Path: utzoo!utgpu!news-server.csri.toronto.edu!cs.utexas.edu!uunet!auspex!guy
From: guy@auspex.auspex.com (Guy Harris)
Newsgroups: comp.arch
Subject: Re: Architecture questions
Message-ID: <4056@auspex.auspex.com>
Date: 12 Sep 90 23:17:44 GMT
References: <2531@l.cc.purdue.edu> <4043@auspex.auspex.com> <STEPHEN.90Sep10191125@estragon.uchicago.edu>
Organization: Auspex Systems, Santa Clara
Lines: 47

>   "Reading from a buffer" in what sense?  Is this just an in-memory buffer
>   being read by a transaction processing application - in which case I
>   don't see how an *interrupt* would help, as a dumb old conditional
>   branch testing whether the number of characters left in the buffer was
>   zero would probably be *faster* than an interrupt (no tons of context so
>   save, etc.), or is it something else?
>
>Er. You have an 8k buffer. Each branch takes 1 cycle to test, 1 cycle
>if not taken. There goes 16k cycles. You're telling me that servicing
>a trap is going to take 16k cycles?

OK, so what is the extra magic instruction here?  I assume it basically
amounts to a block move; if the basic "reading from the buffer"
operation is done with a loop, only terminated with a trap instread of a
conditional branch, the question is whether servicing the trap takes
longer than the conditional branch at loop termination (which may be an
untaken branch, depending on the code in the loop).
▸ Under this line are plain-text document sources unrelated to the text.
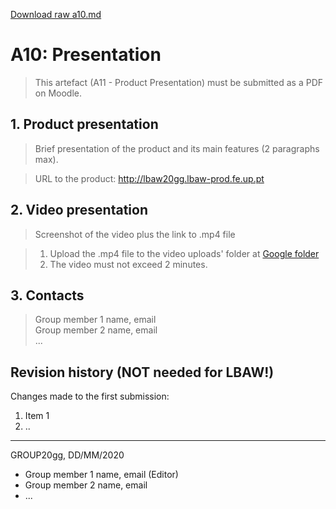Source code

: [Download raw a10.md](uploads/8e10cc4eb707399a00c3e451f032a696/a10.md)

# A10: Presentation
 
> This artefact (A11 - Product Presentation) must be submitted as a PDF on Moodle.

## 1. Product presentation

> Brief presentation of the product and its main features (2 paragraphs max).  

> URL to the product: http://lbaw20gg.lbaw-prod.fe.up.pt  

## 2. Video presentation

> Screenshot of the video plus the link to .mp4 file  

> 1. Upload the .mp4 file to the video uploads' folder at 
[Google folder](https://drive.google.com/open?id=1C8ZAcqh6HRPsQEVpTRDeNNPwzKWXLPh4 "Videos folder")  
> 2. The video must not exceed 2 minutes.  

## 3. Contacts

> Group member 1 name, email  
> Group member 2 name, email  
> ...  

## Revision history (NOT needed for LBAW!)

Changes made to the first submission:
1. Item 1
1. ..

***
GROUP20gg, DD/MM/2020
 
* Group member 1 name, email (Editor)
* Group member 2 name, email
* ...
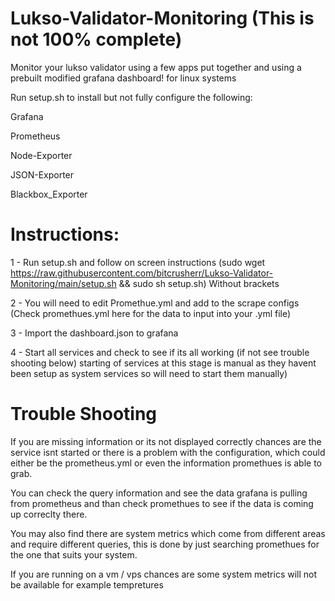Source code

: # Lukso-Validator-Monitoring (This is not 100% complete)


Monitor your lukso validator using a few apps put together and using a prebuilt modified grafana dashboard!
for linux systems

Run setup.sh to install but not fully configure the following:

Grafana

Prometheus

Node-Exporter

JSON-Exporter

Blackbox_Exporter

# Instructions:

1 - Run setup.sh and follow on screen instructions (sudo wget https://raw.githubusercontent.com/bitcrusherr/Lukso-Validator-Monitoring/main/setup.sh && sudo sh setup.sh) Without brackets

2 - You will need to edit Promethue.yml and add to the scrape configs (Check promethues.yml here for the data to input into your .yml file)

3 - Import the dashboard.json to grafana

4 - Start all services and check to see if its all working (if not see trouble shooting below)
starting of services at this stage is manual as they havent been setup as system services so will need to
start them manually)


# Trouble Shooting
If you are missing information or its not displayed correctly chances are the service isnt started or
there is a problem with the configuration, which could either be the prometheus.yml or even the information
promethues is able to grab.

You can check the query information and see the data grafana is pulling from prometheus and than check promethues to 
see if the data is coming up correclty there.

You may also find there are system metrics which come from different areas and require different queries,
this is done by just searching promethues for the one that suits your system.

If you are running on a vm / vps chances are some system metrics will not be available for example tempretures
A quick look at e.g.  the 68020 book indicates that a byte-offset
conditional branch with the branch not taken takes as much time as a
conditional trap (with no argument) if the trap isn't taken, but if the
trap *is* taken it takes a fair bit longer.

I suspect the trap is unlikely to win if it's just a conditional trap
instruction.  Therefore, I assume the instruction is a block move.

So, if it's a block move, what's the point of the trap? Just have the
instruction do a conditional branch, which, again, will probably take
fewer cycles than the trap.

(We don't even count any cycles spent in the trap service routine in
either case.)

Thus, the interrupt doesn't help in either case.

The question then is whether the *rest* of the instruction helps.  If
you can run the copy loop at memory speed (we assume here that the block
move can run at memory speed) by building it out of ordinary boring
instructions, it probably won't help.  If you can e.g. stuff the actual
fetch-from-the-buffer instruction into the delay slot on a machine with
branch delays, you might be able to come close enough to the block move
instruction (or do as well) - and we haven't even considered unrolling
the loop here.

Of course, the other possibility might be to have the application use
"locate mode", and just use the data as it is in the buffer rather than
copying it out, if that's possible....